A. Le 28 août 2008, la Cour d'assises du canton de Neuchâtel a condamné X. à une peine privative de liberté d'ensemble de 6 ans, après révocation d'un précédent sursis, sous déduction de 602 jours de détention préventive. Les recours interjetés par le condamné ont été rejetés.
Par décision du 20 décembre 2010, l'Office d'application des peines et mesures du canton de Neuchâtel a accordé à X. une libération conditionnelle avec effet au 3 janvier 2011, pour un solde de peine privative de liberté de 2 ans, en lui impartissant un délai d'épreuve de 2 ans, avec instauration d'un mandat de probation et imposition de diverses règles de conduite.

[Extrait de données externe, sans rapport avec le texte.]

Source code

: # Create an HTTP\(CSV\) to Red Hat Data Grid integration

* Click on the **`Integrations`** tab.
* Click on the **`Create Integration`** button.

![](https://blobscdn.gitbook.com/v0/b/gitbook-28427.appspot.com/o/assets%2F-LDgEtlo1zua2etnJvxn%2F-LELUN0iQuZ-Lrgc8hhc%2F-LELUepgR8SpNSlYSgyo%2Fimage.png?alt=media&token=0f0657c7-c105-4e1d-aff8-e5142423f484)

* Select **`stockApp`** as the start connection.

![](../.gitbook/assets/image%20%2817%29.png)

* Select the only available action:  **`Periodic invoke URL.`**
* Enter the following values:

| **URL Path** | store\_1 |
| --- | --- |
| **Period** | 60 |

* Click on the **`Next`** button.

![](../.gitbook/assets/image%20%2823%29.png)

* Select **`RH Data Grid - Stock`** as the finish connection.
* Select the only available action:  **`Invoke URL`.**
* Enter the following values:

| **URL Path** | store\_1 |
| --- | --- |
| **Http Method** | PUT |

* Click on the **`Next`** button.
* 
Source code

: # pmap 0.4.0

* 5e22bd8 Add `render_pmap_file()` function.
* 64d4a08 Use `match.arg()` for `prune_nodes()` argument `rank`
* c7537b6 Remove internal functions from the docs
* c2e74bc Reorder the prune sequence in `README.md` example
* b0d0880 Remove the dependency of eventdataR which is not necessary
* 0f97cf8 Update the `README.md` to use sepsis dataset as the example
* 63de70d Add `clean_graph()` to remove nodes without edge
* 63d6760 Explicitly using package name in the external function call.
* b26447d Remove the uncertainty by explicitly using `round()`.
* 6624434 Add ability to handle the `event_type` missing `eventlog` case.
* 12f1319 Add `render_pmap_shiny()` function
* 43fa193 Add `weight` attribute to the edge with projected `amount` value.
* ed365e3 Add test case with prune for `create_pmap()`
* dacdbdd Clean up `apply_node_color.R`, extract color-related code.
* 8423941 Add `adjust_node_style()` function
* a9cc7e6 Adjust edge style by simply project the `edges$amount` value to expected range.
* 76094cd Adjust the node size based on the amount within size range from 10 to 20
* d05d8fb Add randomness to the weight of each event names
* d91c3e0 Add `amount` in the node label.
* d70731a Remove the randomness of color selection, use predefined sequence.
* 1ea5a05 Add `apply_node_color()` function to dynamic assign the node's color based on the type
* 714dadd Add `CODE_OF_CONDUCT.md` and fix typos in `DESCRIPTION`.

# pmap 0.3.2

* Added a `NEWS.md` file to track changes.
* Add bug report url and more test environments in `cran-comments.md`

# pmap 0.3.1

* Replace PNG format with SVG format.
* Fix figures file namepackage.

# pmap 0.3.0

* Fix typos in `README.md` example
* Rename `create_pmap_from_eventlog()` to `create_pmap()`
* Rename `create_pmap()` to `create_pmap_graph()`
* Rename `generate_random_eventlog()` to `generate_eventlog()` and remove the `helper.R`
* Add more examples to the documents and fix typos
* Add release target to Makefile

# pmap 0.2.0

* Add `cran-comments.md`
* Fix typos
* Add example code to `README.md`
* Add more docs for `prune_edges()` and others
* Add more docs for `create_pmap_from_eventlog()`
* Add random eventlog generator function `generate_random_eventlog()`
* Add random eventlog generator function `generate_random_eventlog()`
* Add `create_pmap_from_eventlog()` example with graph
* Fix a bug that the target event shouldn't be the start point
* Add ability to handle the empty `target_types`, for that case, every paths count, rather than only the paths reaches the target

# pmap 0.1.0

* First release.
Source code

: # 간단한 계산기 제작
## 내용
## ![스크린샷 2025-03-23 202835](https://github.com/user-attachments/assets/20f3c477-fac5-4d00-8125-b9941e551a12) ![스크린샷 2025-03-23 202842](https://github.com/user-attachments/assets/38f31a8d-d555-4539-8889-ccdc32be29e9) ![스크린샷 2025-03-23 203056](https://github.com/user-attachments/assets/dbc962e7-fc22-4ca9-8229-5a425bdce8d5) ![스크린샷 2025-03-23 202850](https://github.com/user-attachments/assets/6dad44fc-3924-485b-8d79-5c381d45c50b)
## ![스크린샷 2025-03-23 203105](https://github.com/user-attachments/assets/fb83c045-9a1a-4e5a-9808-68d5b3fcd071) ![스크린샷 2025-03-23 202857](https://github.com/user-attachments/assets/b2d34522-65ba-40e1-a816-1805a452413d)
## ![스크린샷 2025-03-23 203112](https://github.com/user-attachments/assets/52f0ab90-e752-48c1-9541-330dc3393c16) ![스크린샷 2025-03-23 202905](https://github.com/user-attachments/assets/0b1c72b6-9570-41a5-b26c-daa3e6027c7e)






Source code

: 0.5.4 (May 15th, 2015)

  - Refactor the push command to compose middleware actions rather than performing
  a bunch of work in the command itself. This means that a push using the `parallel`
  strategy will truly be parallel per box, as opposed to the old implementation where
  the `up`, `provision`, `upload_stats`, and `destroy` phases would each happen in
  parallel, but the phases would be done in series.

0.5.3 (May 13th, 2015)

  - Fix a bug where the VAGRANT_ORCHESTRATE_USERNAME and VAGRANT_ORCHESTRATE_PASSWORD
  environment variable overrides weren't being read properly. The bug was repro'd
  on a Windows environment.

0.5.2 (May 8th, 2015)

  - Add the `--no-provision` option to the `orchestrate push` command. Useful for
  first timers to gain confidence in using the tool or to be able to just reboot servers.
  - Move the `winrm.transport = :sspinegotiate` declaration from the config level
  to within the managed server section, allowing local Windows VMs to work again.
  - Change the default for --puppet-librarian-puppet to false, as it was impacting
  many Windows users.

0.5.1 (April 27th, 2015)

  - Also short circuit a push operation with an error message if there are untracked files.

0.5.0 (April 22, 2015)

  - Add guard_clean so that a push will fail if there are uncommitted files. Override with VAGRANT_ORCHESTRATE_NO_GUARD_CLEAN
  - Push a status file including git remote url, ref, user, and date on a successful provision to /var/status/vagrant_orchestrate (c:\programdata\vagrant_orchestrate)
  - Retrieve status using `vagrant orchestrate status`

B. Le 26 janvier 2011, soit trois semaines après la libération conditionnelle, des fonctionnaires de la police française de l'air et des frontières ont interpellé X. sur l'autoroute, alors qu'il venait de franchir la douane du Perthus. Dans les secondes précédant son arrêt, l'intéressé a, selon le rapport de police, suivi par le Tribunal correctionnel de Perpignan puis par la Cour d'appel de Montpellier, jeté un sac en plastique orange par la fenêtre de son véhicule. Le sac a été récupéré et il contenait 2,276 kilos de cocaïne. Ces faits ont valu à X. une condamnation, pour détention et transport non-autorisés de stupéfiants, à 3 ans d'emprisonnement délictuel et 10'000 euros d'amende, peine prononcée par le Tribunal de grande instance de Perpignan le 16 mars 2011 et confirmée par la Cour d'appel de Montpellier le 5 juillet 2011. Le pourvoi en cassation du condamné a été rejeté par la Cour de cassation le 16 mai 2012.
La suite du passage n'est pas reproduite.